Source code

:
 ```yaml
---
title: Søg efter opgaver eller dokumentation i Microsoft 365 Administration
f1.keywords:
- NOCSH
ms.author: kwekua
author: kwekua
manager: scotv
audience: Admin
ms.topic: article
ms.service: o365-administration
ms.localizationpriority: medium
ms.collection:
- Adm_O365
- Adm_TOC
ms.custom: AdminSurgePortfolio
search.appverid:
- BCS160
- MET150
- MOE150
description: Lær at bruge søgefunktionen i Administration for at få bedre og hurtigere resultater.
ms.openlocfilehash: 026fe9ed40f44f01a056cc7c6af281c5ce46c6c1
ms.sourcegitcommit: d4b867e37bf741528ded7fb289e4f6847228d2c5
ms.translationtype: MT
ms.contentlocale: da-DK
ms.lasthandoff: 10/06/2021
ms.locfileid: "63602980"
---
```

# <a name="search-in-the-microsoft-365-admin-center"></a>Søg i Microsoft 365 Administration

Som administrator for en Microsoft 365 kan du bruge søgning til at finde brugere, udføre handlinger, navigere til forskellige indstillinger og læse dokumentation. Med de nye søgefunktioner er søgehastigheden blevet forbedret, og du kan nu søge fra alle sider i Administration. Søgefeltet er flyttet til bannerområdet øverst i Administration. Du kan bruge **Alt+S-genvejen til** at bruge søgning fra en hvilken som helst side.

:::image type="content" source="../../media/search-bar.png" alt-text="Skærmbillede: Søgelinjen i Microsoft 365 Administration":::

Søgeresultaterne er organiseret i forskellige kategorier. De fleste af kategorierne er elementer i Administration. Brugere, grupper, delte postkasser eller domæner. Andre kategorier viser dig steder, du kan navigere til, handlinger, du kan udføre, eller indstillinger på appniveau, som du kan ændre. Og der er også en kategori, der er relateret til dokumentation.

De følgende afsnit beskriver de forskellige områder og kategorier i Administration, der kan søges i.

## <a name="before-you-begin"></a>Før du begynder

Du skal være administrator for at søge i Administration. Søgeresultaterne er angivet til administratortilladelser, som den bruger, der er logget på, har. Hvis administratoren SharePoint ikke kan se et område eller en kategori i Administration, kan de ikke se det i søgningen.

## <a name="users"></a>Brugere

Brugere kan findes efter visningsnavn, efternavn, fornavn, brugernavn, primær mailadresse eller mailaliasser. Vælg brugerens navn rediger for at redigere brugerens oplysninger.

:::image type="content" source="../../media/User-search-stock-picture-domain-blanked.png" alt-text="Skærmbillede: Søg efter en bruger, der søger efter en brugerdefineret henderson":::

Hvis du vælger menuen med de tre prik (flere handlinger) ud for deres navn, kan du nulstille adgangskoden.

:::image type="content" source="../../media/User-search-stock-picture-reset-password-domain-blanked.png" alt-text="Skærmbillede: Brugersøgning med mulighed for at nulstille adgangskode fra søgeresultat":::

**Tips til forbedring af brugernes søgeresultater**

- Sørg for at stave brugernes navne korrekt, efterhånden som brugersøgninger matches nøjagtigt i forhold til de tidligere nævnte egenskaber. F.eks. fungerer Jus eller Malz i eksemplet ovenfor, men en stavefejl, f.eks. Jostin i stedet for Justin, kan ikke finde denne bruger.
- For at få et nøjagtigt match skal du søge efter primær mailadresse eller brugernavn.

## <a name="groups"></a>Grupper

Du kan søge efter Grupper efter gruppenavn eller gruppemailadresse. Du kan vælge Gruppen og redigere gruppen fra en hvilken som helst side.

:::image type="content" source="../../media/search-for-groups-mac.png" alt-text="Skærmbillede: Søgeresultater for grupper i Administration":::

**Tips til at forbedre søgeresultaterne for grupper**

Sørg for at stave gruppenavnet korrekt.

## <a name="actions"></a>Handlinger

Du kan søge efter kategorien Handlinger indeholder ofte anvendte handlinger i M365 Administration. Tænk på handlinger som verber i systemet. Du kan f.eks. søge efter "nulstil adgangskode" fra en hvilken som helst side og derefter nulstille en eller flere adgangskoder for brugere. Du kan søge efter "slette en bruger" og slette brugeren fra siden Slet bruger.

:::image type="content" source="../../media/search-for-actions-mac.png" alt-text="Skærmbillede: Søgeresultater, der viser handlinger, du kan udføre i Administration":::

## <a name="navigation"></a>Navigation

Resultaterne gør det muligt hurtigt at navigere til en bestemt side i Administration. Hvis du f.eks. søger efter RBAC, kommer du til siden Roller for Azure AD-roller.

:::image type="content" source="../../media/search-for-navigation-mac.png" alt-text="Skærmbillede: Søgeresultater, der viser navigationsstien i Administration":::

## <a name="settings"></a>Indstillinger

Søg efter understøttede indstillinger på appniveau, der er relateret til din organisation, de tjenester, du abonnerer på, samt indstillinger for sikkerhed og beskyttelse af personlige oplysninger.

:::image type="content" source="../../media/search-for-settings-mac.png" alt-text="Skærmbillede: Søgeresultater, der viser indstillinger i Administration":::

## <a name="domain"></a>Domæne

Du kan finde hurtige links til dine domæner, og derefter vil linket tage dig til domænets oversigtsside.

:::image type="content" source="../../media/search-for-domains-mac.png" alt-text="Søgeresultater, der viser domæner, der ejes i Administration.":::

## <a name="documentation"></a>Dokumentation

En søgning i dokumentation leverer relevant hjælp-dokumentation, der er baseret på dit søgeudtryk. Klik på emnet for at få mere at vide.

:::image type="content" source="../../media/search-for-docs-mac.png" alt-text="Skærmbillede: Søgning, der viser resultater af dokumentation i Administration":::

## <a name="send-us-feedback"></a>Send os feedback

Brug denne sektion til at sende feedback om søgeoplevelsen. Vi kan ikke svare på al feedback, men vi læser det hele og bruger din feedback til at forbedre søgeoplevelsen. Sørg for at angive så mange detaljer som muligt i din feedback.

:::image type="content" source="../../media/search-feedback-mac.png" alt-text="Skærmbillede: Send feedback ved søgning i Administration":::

+++

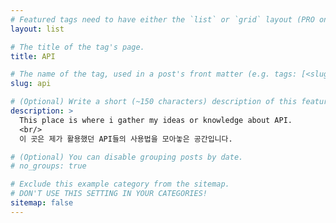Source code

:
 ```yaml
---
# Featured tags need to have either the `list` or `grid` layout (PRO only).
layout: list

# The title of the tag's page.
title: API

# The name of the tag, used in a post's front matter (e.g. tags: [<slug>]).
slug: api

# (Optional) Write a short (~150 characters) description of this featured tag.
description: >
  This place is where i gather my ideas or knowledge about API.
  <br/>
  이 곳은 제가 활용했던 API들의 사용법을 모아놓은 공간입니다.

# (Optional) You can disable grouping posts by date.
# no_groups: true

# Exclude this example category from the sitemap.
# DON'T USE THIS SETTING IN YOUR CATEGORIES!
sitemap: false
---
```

+++

▸ WORK TO BE COMPLETED:
Referring to the material above, set down exactly the lines between the line with "af brugernes søgeresultater**" and the line with "Søgeresultater for grupper", inclusive, and no other lines.

▸ EXPECTED ANSWER:
**Tips til forbedring af brugernes søgeresultater**

- Sørg for at stave brugernes navne korrekt, efterhånden som brugersøgninger matches nøjagtigt i forhold til de tidligere nævnte egenskaber. F.eks. fungerer Jus eller Malz i eksemplet ovenfor, men en stavefejl, f.eks. Jostin i stedet for Justin, kan ikke finde denne bruger.
- For at få et nøjagtigt match skal du søge efter primær mailadresse eller brugernavn.

## <a name="groups"></a>Grupper

Du kan søge efter Grupper efter gruppenavn eller gruppemailadresse. Du kan vælge Gruppen og redigere gruppen fra en hvilken som helst side.

:::image type="content" source="../../media/search-for-groups-mac.png" alt-text="Skærmbillede: Søgeresultater for grupper i Administration":::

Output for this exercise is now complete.